Source data |
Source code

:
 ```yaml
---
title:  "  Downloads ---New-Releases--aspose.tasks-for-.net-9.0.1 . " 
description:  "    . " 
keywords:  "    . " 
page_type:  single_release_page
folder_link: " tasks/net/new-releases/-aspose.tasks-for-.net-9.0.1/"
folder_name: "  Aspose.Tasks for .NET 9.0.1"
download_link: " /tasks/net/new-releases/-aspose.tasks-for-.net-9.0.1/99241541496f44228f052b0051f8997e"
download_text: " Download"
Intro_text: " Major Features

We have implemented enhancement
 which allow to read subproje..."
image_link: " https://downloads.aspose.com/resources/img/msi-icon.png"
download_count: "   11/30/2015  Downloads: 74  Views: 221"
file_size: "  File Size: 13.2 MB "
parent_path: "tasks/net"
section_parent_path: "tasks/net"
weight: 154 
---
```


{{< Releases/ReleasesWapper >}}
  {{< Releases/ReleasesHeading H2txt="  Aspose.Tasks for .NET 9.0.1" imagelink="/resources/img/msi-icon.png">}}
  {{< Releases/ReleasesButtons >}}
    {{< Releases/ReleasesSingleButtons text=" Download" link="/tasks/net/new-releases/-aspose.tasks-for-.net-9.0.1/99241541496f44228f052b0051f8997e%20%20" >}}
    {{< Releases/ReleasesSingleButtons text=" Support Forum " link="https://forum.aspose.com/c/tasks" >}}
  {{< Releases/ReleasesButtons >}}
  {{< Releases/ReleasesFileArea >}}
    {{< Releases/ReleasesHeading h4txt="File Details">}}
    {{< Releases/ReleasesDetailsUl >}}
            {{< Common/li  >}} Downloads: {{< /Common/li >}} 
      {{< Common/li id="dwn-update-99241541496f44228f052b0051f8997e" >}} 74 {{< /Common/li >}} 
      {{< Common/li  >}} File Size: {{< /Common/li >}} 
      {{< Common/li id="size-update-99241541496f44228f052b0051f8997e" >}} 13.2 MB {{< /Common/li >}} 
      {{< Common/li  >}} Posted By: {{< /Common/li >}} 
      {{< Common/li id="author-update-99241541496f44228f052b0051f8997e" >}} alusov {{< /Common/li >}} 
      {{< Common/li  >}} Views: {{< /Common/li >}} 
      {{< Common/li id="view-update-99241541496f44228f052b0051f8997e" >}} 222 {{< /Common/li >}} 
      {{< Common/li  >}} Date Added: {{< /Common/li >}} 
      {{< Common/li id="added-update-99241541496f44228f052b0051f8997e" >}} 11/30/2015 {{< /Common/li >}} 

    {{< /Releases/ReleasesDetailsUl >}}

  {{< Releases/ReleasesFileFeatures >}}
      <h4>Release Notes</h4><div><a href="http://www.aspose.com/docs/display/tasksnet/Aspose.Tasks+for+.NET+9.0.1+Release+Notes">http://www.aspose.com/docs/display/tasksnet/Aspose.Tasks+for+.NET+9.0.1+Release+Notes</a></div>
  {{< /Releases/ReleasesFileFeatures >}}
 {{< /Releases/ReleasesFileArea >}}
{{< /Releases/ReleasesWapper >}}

--

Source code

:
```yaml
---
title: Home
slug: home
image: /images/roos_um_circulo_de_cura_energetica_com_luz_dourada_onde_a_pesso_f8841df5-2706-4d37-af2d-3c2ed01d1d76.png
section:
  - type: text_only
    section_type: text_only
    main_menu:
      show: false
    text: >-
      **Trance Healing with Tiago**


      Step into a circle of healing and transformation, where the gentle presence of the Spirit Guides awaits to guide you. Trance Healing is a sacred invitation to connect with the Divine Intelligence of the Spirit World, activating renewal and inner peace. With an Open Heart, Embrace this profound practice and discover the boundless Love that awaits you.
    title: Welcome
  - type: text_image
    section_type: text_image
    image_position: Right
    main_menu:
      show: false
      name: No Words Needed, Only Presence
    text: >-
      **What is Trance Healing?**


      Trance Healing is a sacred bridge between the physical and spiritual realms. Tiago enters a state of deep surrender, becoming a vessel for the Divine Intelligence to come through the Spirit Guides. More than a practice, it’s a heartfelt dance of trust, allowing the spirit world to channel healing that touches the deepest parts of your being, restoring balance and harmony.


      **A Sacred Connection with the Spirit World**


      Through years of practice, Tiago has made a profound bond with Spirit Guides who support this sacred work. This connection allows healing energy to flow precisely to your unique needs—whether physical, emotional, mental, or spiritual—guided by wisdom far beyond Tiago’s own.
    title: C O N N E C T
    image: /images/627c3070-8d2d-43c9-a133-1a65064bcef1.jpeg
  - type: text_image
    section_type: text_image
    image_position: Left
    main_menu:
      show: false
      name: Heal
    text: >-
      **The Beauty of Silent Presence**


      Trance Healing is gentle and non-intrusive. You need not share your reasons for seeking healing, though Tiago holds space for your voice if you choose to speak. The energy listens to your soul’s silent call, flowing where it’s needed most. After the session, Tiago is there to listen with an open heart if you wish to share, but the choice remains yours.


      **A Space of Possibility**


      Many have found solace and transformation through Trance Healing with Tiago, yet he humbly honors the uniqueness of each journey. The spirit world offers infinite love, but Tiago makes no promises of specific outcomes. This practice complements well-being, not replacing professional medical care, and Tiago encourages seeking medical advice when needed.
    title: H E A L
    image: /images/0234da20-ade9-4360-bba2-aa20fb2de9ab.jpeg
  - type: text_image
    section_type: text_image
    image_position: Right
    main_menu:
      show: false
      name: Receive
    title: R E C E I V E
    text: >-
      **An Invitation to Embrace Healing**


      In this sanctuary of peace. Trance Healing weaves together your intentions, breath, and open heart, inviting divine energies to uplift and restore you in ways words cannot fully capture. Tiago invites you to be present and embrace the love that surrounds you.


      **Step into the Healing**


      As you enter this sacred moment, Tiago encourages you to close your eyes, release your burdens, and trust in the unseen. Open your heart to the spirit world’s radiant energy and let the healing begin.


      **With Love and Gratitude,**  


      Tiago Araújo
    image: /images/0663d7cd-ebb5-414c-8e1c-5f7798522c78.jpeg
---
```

==

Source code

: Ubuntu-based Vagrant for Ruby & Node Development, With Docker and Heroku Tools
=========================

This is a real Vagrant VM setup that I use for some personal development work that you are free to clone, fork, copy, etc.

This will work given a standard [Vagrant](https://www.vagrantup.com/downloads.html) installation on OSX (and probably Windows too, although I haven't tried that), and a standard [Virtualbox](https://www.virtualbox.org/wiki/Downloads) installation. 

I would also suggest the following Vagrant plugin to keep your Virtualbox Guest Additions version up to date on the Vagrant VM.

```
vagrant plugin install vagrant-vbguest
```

Work item | Please find every line in the listing that holds the string "trust" and copy it.

Answer box |
      Trance Healing is a sacred bridge between the physical and spiritual realms. Tiago enters a state of deep surrender, becoming a vessel for the Divine Intelligence to come through the Spirit Guides. More than a practice, it’s a heartfelt dance of trust, allowing the spirit world to channel healing that touches the deepest parts of your being, restoring balance and harmony.
      As you enter this sacred moment, Tiago encourages you to close your eyes, release your burdens, and trust in the unseen. Open your heart to the spirit world’s radiant energy and let the healing begin.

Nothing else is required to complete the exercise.